If your rebel senses told you that freedom was domination, that praise was humiliation, that community was only a definition imposed on warring fragments by bureaucrats, you were blessed by the magic wand/rod until greyness gave way to the blaze of pseudo-enlightenment, the halo of the moderate man. In such a condition you were qualified to manage the health and education of those below: humane, competent, and calm, you were the good mother, the labor bureaucrat, the schoolteacher, the historian. Our humanity, our competence, our serenity comes from the certainty that is the lesson of the beaten child: we are too weak to overthrow the illegitimate, hurtful authority that trained us. (See Terry Gilliam’s recent film, Brazil.) We patrol the boundaries that divide artist from non-artist, black from white, good from evil, male from female, professor from student, expert from amateur, parent from child, clean from dirty, rational from irrational.

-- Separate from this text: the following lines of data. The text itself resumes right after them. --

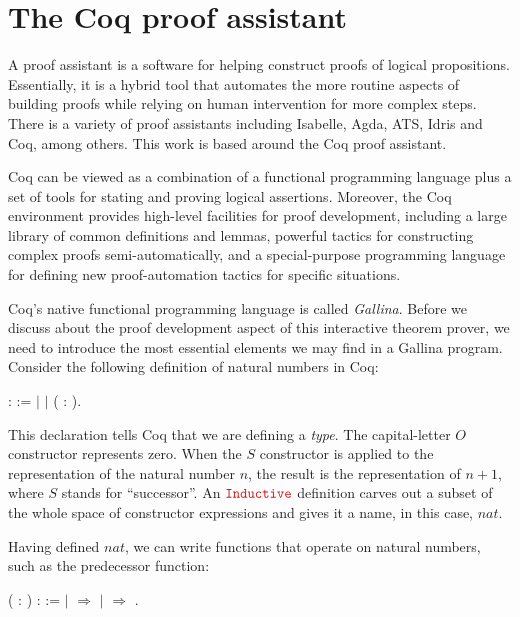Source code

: \section{The Coq proof assistant}
\label{section:coq}

A proof assistant is a software for helping construct proofs of logical propositions. Essentially, it is a hybrid tool that automates the more routine aspects of building proofs while relying on human intervention for more complex steps. There is a variety of proof assistants including Isabelle, Agda, ATS, Idris and Coq, among others. This work is based around the Coq proof assistant.

Coq can be viewed as a combination of a functional programming language plus a set of tools for stating and proving logical assertions. Moreover, the Coq environment provides high-level facilities for proof development, including a large library of common definitions and lemmas, powerful tactics for constructing complex proofs semi-automatically, and a special-purpose programming language for defining new proof-automation tactics for specific situations.

Coq's native functional programming language is called \emph{Gallina}. Before we discuss about the proof development aspect of this interactive theorem prover, we need to introduce the most essential elements we may find in a Gallina program. Consider the following definition of natural numbers in Coq:

\begin{coqdoccode}
	\coqdocnoindent
	  :  :=\coqdoceol
	\coqdocindent{1.00em}
	\ensuremath{|} \coqdoceol
	\coqdocindent{1.00em}
	\ensuremath{|}  ( : ).\coqdoceol
\end{coqdoccode}

This declaration tells Coq that we are defining a \emph{type}. The capital-letter $ O $ constructor represents zero. When the $ S $ constructor is applied to the representation of the natural number $ n $, the result is the representation of $ n+1 $, where $ S $ stands for ``successor''. An $ \coqdockw{Inductive} $ definition carves out a subset of the whole space of constructor expressions and gives it a name, in this case, $ nat $.

Having defined $ nat $, we can write functions that operate on natural numbers, such as the predecessor function:

\begin{coqdoccode}
	\coqdocnoindent
	  ( : ) :  :=\coqdoceol
	\coqdocindent{1.00em}
	  \coqdoceol
	\coqdocindent{2.00em}
	\ensuremath{|}  \ensuremath{\Rightarrow} \coqdoceol
	\coqdocindent{2.00em}
	\ensuremath{|}   \ensuremath{\Rightarrow} \coqdoceol
	\coqdocindent{1.00em}
	.\coqdoceol
\end{coqdoccode}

In this context, sexuality (which may be intense) becomes a performance of, a metaphor for, irrational hierarchies, and is an occasion for punishment, not pleasure, intimacy, or mutuality. Sadomasochism expresses the power relations of the middle manager, who is masochistically submissive to her/his superiors, sadistic to those under her/his supervision–to the extent that human possibilities for growth, change, and cooperation are stifled by the imposition of learned helplessness and misrepresentations of ourselves, of other societies, and of world, group, and individual history. Whether or not we literally are tied-up and whipped, as “middle-management” we are no less in bondage than our explicitly histrionic brothers and sisters. It is this terrible resonance that has provoked, I believe, the furor over the art of Robert Mapplethorpe and Andres Serrano.

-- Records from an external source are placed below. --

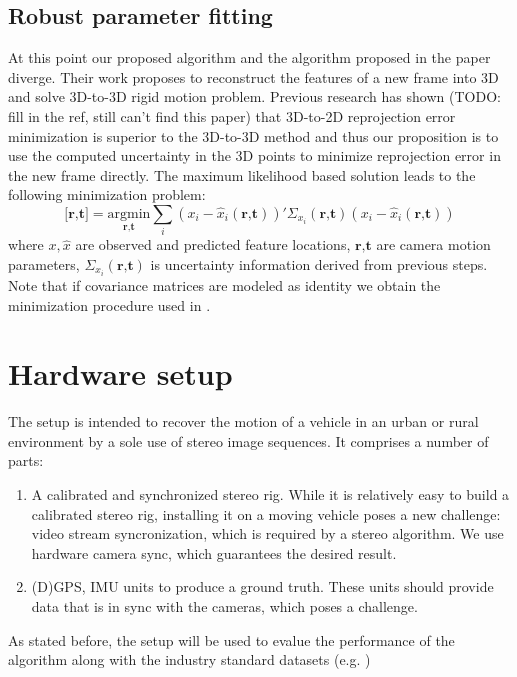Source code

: \documentclass[10pt]{article}         %
\begin{document}
\subsection{Robust parameter fitting}\label{subsect:param_fit}
At this point our proposed algorithm and the algorithm proposed in the paper diverge.  Their work proposes to reconstruct the features of a new frame into 3D and solve 3D-to-3D rigid motion problem.  Previous research has shown (TODO: fill in the ref, still can't find this paper) that 3D-to-2D reprojection error minimization is superior to the 3D-to-3D method and thus our proposition is to use the computed uncertainty in the 3D points to minimize reprojection error in the new frame directly. The maximum likelihood based solution leads to the following minimization problem:
\[
\textbf{[r,t]} = \underset{\textbf{r,t}}{\text{argmin}} \sum_i (x_i-\hat{x}_i(\textbf{r,t}))'\Sigma_{x_i}(\textbf{r,t})(x_i-\hat{x}_i(\textbf{r,t}))
\]
where $x,\hat{x}$ are observed and predicted feature locations, $\textbf{r,t}$ are camera motion parameters, $\Sigma_{x_i}(\textbf{r,t})$ is uncertainty information derived from previous steps.  Note that if covariance matrices are modeled as identity we obtain the minimization procedure used in \cite{Geiger2011IV}.
\section{Hardware setup}\label{sect:setup}

The setup is intended to recover the motion of a vehicle in an urban or rural environment by a sole use of stereo image sequences.  It comprises a number of parts:
\begin{enumerate}
\item A calibrated and synchronized stereo rig. While it is relatively easy to build a calibrated stereo rig, installing it on a moving vehicle poses a new challenge: video stream syncronization, which is required by a stereo algorithm.  We use hardware camera sync, which guarantees the desired result.
\item (D)GPS, IMU units to produce a ground truth.  These units should provide data that is in sync with the cameras, which poses a challenge.
\end{enumerate}
As stated before, the setup will be used to evalue the performance of the algorithm along with the industry standard datasets (e.g. \cite{Geiger2012CVPR})



\end{document}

Sources: besides the life and art of Herman Melville and his Anglo-American revivers, the collection of Steadman Thompson, an employee of the Armstrong Cork Company in Ohio and Pennsylvania, who later moved to San Francisco. He collected the Justice Weekly (a libertarian newspaper dedicated to the civil rights of the bizarre), the photographs and pamphlets manufactured by professional writers and illustrators catering to this trade; movie stills–all showing scenes of bondage and humiliation; scrapbooks which montaged his own drawings and compositions with typed excerpts from pulps, novels, and literary criticism, and newspaper clippings about transvestitism, the New Look, crinolines and girdles. The collection spans the mid 1940s-mid 1960s.

First impressions: 1. These lovers of the bizarre identify with the aristocracy against the grey world of the urban proletariat. The corset symbolizes superior self-control. 2. S-M is a purification ritual. Messy, impudent, uppity children are switched until they declare that the whip is a magic wand bringing transcendence. [I am not certain that they confuse pain and pleasure, perhaps they become one big scar.] 3. In the photos and stories, women torture other women; the observer is a respectable male, who identifies with the tormented victim. In some pictures, young men wear the clothes and make-up of middle-aged housewives, chained to a stove or sink or vacuum cleaner; frequently the victim is arranged as Christ on the cross. In some stories, the victim is assigned impossible tasks: wading through muck without spotting his/her shiny black and white uniform, carrying a dominatrix on his back. 4. The reward is a promotion, but not to a position of dominance: one aspires to be mistress of the manor, not the Lord; the servant hopes to displace the selfish and hard-hearted wife. 5. The transformations are sudden, but not stable. Slaves and masters merely change places at breakneck speed [this is not a foolish reading of much history, C.S.]. 6. The writers of the S-M material have contempt for the servility of others, i.e., the upwardly mobile person who enters the houses of torture, then complains about the beatings. “She asked for it,” says my man, the S-M artist and consumer. SHE wears red panties and is from the upper-classes, not the working-class or jobless poor. SHE is the parlor pink or swimming pool liberal; SHE is the mother demanding service both to God and Mammon, separation and dependency, self-interest and Christian charity. 7. The practitioners I have studied do not seek pain as such, rather the serenity and sense of family reunification that follows purification. Their sin is the perception that family relations are duplicitous, that demands cannot be met: such insights lead to dangerous and intolerable anxiety and divisions: the purging restores the child to the lap of benignant authority and family unity, however bogus, is restored.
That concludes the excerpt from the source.